Yatasi

Total population
- merged into the Caddo Nation

Regions with significant populations
- formerly Louisiana

Languages
- Natchitoches language, Caddo language, English

Religion
- Indigenous religion

Related ethnic groups
- Natchitoches peoples within the Caddo confederacy

= Yatasi =

Historical Native American tribe from Louisiana

The Yatasi (Caddo: Yáttasih) were Native American people from northwestern Louisiana and part of the Natchitoches Confederacy of the Caddo Nation. Today, they are enrolled in the Caddo Nation of Oklahoma.

==History==
Before European contact, the Yatasi lived in the area south of modern Shreveport.

=== 17th century ===
In 1686, French explorer Henry de Tonti visited Yatasi settlements on the Red River. He wrote about them in 1690. They welcomed the French expedition but did not provide him with guides. At the time, the Yatasi were at war the Kadohadacho.

=== 18th century ===
The Yatasi allied with French colonists in 1701. In the early 18th century, the Chickasaw tribe attacked the Yatasi and killed a great number of them. With their numbers reduced, they joined the Ouachita, Doustioni, and Natchitoches Indians at the Natchitoches trading depot. In 1712 to 1714, French-Canadian colonist Louis Juchereau de St. Denis offered the Yatasi protection against the Chickasaws.

During this time the Yatasi traded with the French, then later the Spanish. The Yatasi provided bear fat and bison and deer hides in exchange for cloth, blankets, metal tools and weapons, combs, glass beads, flint, ammunition, vermillion dye, mirrors, and copper.

On 21 April 1770, French-born Indian agent of Spanish Louisiana, Athanase De Mézières y Clugny (c. 1715–1779) presented the Yatasi chief with a medal and presents from the King of Spain.
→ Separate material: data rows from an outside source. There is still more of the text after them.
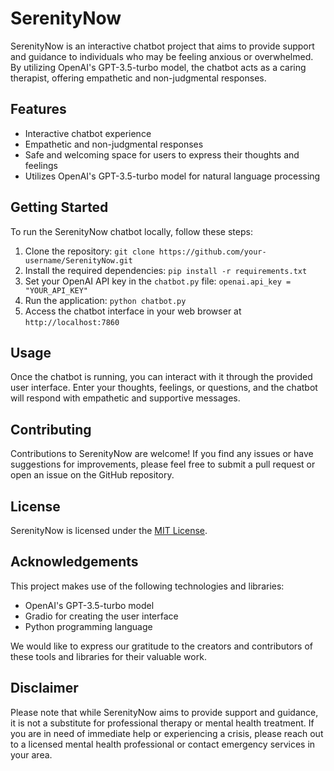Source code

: # SerenityNow

SerenityNow is an interactive chatbot project that aims to provide support and guidance to individuals who may be feeling anxious or overwhelmed. By utilizing OpenAI's GPT-3.5-turbo model, the chatbot acts as a caring therapist, offering empathetic and non-judgmental responses.

## Features

- Interactive chatbot experience
- Empathetic and non-judgmental responses
- Safe and welcoming space for users to express their thoughts and feelings
- Utilizes OpenAI's GPT-3.5-turbo model for natural language processing

## Getting Started

To run the SerenityNow chatbot locally, follow these steps:

1. Clone the repository: `git clone https://github.com/your-username/SerenityNow.git`
2. Install the required dependencies: `pip install -r requirements.txt`
3. Set your OpenAI API key in the `chatbot.py` file: `openai.api_key = "YOUR_API_KEY"`
4. Run the application: `python chatbot.py`
5. Access the chatbot interface in your web browser at `http://localhost:7860`

## Usage

Once the chatbot is running, you can interact with it through the provided user interface. Enter your thoughts, feelings, or questions, and the chatbot will respond with empathetic and supportive messages.

## Contributing

Contributions to SerenityNow are welcome! If you find any issues or have suggestions for improvements, please feel free to submit a pull request or open an issue on the GitHub repository.

## License

SerenityNow is licensed under the [MIT License](LICENSE).

## Acknowledgements

This project makes use of the following technologies and libraries:

- OpenAI's GPT-3.5-turbo model
- Gradio for creating the user interface
- Python programming language

We would like to express our gratitude to the creators and contributors of these tools and libraries for their valuable work.

## Disclaimer

Please note that while SerenityNow aims to provide support and guidance, it is not a substitute for professional therapy or mental health treatment. If you are in need of immediate help or experiencing a crisis, please reach out to a licensed mental health professional or contact emergency services in your area.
That day the Kadohadacho and Yatasi both agreed to allow Spain proprietorship of their lands and promised not to supply the Comanche, Wichita, Tawakoni, and Kichai tribes with weapons or ammunition.

=== 19th century ===
Introduced diseases devasted the Yatasi, and by 1805, only 8 Yatasi men and 25 Yatasi women and children survived. After the United States took over control of Louisiana, Dr. John Sibley became the Indian agent who oversaw relations with the Yatasi and neighboring tribes. They continued participating in the fur trade, providing bear, deer, beaver, otter, and other furs. In 1826, only 26 Yatasi survived.

==Language==
The Yatasi spoke a Caddoan language and were culturally similar to surrounding groups such as the Adai. The Yatasi language is attested only in a nine-page vocabulary collected by Albert Gatschet in the 1880s and now archived at the National Anthropological Archives.

==Synonymy==
"Yáttasih" is a Kadohadacho term, meaning, "Those other people." They were also called the Yataché, Yattapo, Yattassees, Yattasces, Yattasees, Yattasie, Natasse, and Yatachés. Nada and Choye might be two additional Yatasi groups.